Many small wrong decisions make for a bad Balkan soup
Back in the early 1990’s I studied Russian and East European history and politics under Kristian Gerner at Lund University. A map in one of his books branded the Balkans as “Third World Europe”. Then I might have thought Gerner judgmental, now I know he was dead right. What is wrong with the Balkans? Why this chronic under-performance and inability to build strong states and economies? These are questions that have puzzled non-Balkan people for generations. For the Balkan people however, it is painfully obvious. Generations have lived their lives complaining about the negative consequences of too much nepotism and corruption. Yet, in line with a high degree of fatalism, for which the Balkan mentality is famous, all segments of society show little or no signs of knowing how to break with old, Ottoman ways of life.
Corruption as a way of life
In fact, living in the Balkans you get the feeling that people have come to regard blatant corruption as a way of life.
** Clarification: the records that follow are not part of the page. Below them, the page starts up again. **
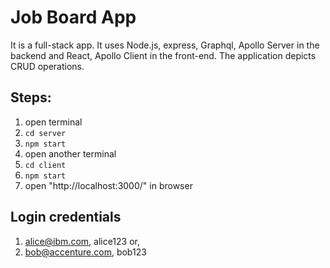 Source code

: # Job Board App

It is a full-stack app. It uses Node.js, express, Graphql, Apollo Server in the backend and React, Apollo Client in the front-end.
The application depicts CRUD operations.

## Steps:
1. open terminal
2. `cd server`
3. `npm start`
4. open another terminal
5. `cd client`
6. `npm start`
7. open "http://localhost:3000/" in browser

## Login credentials
1. alice@ibm.com, alice123 or,
2. bob@accenture.com, bob123

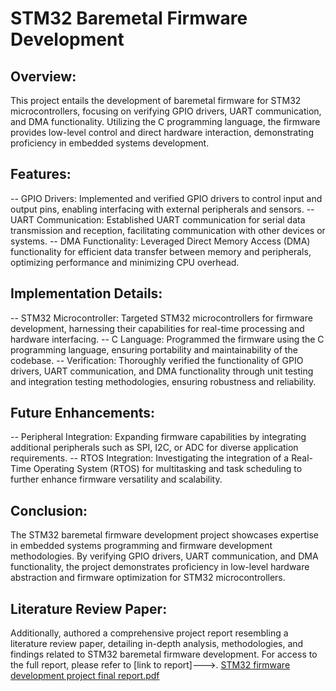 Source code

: # STM32 Baremetal Firmware Development
## Overview:
This project entails the development of baremetal firmware for STM32 microcontrollers, focusing on verifying GPIO drivers, UART communication, and DMA functionality. Utilizing the C programming language, the firmware provides low-level control and direct hardware interaction, demonstrating proficiency in embedded systems development.

## Features:
-- GPIO Drivers: Implemented and verified GPIO drivers to control input and output pins, enabling interfacing with external peripherals and sensors.
-- UART Communication: Established UART communication for serial data transmission and reception, facilitating communication with other devices or systems.
-- DMA Functionality: Leveraged Direct Memory Access (DMA) functionality for efficient data transfer between memory and peripherals, optimizing performance and minimizing CPU overhead.
## Implementation Details:
-- STM32 Microcontroller: Targeted STM32 microcontrollers for firmware development, harnessing their capabilities for real-time processing and hardware interfacing.
-- C Language: Programmed the firmware using the C programming language, ensuring portability and maintainability of the codebase.
-- Verification: Thoroughly verified the functionality of GPIO drivers, UART communication, and DMA functionality through unit testing and integration testing methodologies, ensuring robustness and reliability.
## Future Enhancements:
-- Peripheral Integration: Expanding firmware capabilities by integrating additional peripherals such as SPI, I2C, or ADC for diverse application requirements.
-- RTOS Integration: Investigating the integration of a Real-Time Operating System (RTOS) for multitasking and task scheduling to further enhance firmware versatility and scalability.
## Conclusion:
The STM32 baremetal firmware development project showcases expertise in embedded systems programming and firmware development methodologies. By verifying GPIO drivers, UART communication, and DMA functionality, the project demonstrates proficiency in low-level hardware abstraction and firmware optimization for STM32 microcontrollers.

## Literature Review Paper: 
Additionally, authored a comprehensive project report resembling a literature review paper, detailing in-depth analysis, methodologies, and findings related to STM32 baremetal firmware development. For access to the full report, please refer to [link to report]--->.
[STM32 firmware development project final report.pdf](https://github.com/junaidhas/STM32_firmware_development/files/14231406/STM32.firmware.development.project.final.report.pdf)
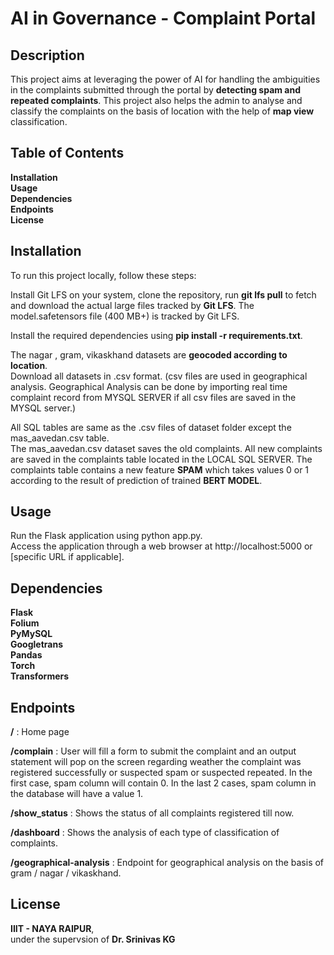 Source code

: # AI in Governance - Complaint Portal
## Description
This project aims at leveraging the power of AI for handling the ambiguities in the complaints submitted through the portal by __detecting spam and repeated complaints__. This project also helps the admin to analyse and classify the complaints on the basis of location with the help of __map view__ classification.

## Table of Contents
__Installation__  
__Usage__  
__Dependencies__  
__Endpoints__  
__License__  
## Installation
To run this project locally, follow these steps:  
  
Install Git LFS on your system, clone the repository, run __git lfs pull__ to fetch and download the actual large files tracked by __Git LFS__. The model.safetensors file (400 MB+) is tracked by Git LFS.  
  
Install the required dependencies using __pip install -r requirements.txt__.  

The nagar , gram, vikaskhand datasets are __geocoded according to location__.  
Download all datasets in .csv format. (csv files are used in geographical analysis. Geographical Analysis can be done by importing real time complaint record from MYSQL SERVER if all csv files are saved in the MYSQL server.)  

All SQL tables are same as the .csv files of dataset folder except the mas_aavedan.csv table.  
The mas_aavedan.csv dataset saves the old complaints. All new complaints are saved in the complaints table located in the LOCAL SQL SERVER. The complaints table contains a new feature __SPAM__ which takes values 0 or 1 according to the result of prediction of trained __BERT MODEL__.
  
## Usage
Run the Flask application using python app.py.  
Access the application through a web browser at http://localhost:5000 or [specific URL if applicable].  

## Dependencies
__Flask__  
__Folium__  
__PyMySQL__  
__Googletrans__  
__Pandas__  
__Torch__  
__Transformers__   
## Endpoints
__/__ :  Home page  
  
__/complain__ :  User will fill a form to submit the complaint and an output statement will pop on the screen regarding weather the complaint was registered successfully or suspected spam or suspected repeated.  In the first case, spam column will contain 0. In the last 2 cases, spam column in the database will have a value 1.  
  
__/show_status__ :  Shows the status of all complaints registered till now.  
  
__/dashboard__ :  Shows the analysis of each type of classification of complaints.  
  
__/geographical-analysis__ :  Endpoint for geographical analysis on the basis of gram / nagar / vikaskhand. 
  
## License
__IIIT - NAYA RAIPUR__,  
under the supervsion of __Dr. Srinivas KG__

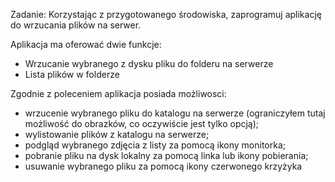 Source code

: Zadanie:
Korzystając z przygotowanego środowiska, zaprogramuj aplikację do wrzucania plików na serwer.

Aplikacja ma oferować dwie funkcje:

- Wrzucanie wybranego z dysku pliku do folderu na serwerze
- Lista plików w folderze

Zgodnie z poleceniem aplikacja posiada możliwosci:
- wrzucenie wybranego pliku do katalogu na serwerze (ograniczyłem tutaj możliwość do obrazków, co oczywiście jest tylko opcją);
- wylistowanie plików z katalogu na serwerze;
- podgląd wybranego zdjęcia z listy za pomocą ikony monitorka;
- pobranie pliku na dysk lokalny za pomocą linka lub ikony pobierania;
- usuwanie wybranego pliku za pomocą ikony czerwonego krzyżyka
A local politician who does not set out to fill his/her own pockets when in office is regarded as odd among his countrymen. Why? Because, deep inside, most people would do the same. It is one of those small personal decisions we are asked to make in our professional lives. The answer helps explain why the Balkans is Third World Europe, and it will remain so until a larger proportion of its citizens starts to making the “right” decision. In Bulgaria they will tell you that if you want to know a person’s true character, give him/her power! As with everything else in the Balkans, history offers some clarity (or more confusion). In Ottoman times an incoming public official would pay a set sum to the Sultan for the right to collect taxes in a region. Well installed in his new position, the public official’s only mission was to extract as much financial resources out of the local population, to cover his initial investment (payment to Sultan) before somebody else offered the Sultan a higher sum. Today, Balkan politicians far too often see it as their divine right to misuse power for their own gain. So the approach to public service as not changed much during the last 600 years in the Balkans.
Beyond the politics
But let’s leave the obvious abuse of power by Balkan’s current political leaders aside for a moment. We hear about their flaws and incompetence every day. It’s never-ending fodder for the media. Let’s instead look a little deeper into the Balkan mentality, move beyond socio-economic analysis and look at the individual’s choices. It’s the choices and decisions we make in our daily lives that in the end makes up society and makes the difference between societies around the World. The Balkan way of life is simply a collection of not so well thought through choices and decisions, i.e. bad decisions, which may benefit the individual at the moment but be detrimental to society and the economy, both now and in the future. It is these every day bad decisions that makes it impossible for the Balkans to ever catch up with the quality of life produced in Northern Europe. Let me give you some anecdotal examples. In the Balkans employees are, in the large majority of cases, hired based on “who” they know, not “what” they know. This automatically takes education and strive for new knowledge and technology out of the equation. This is not a good start if you want to move from a small scale farming to information technology driven economy. One striking negative consequence of this approach to human resource recruitment is low productivity in the private sector and no productivity in the public sector. While the Monday version of a newspaper in Germany is very thin, since nobody has time to read it before dashing off to work, in the Balkans the Monday edition is thick, as reading newspapers at work appears to be a constitutional right for public servants. Why should I bother to work if I am in this position because of “who” I know? The “who” will always protect me!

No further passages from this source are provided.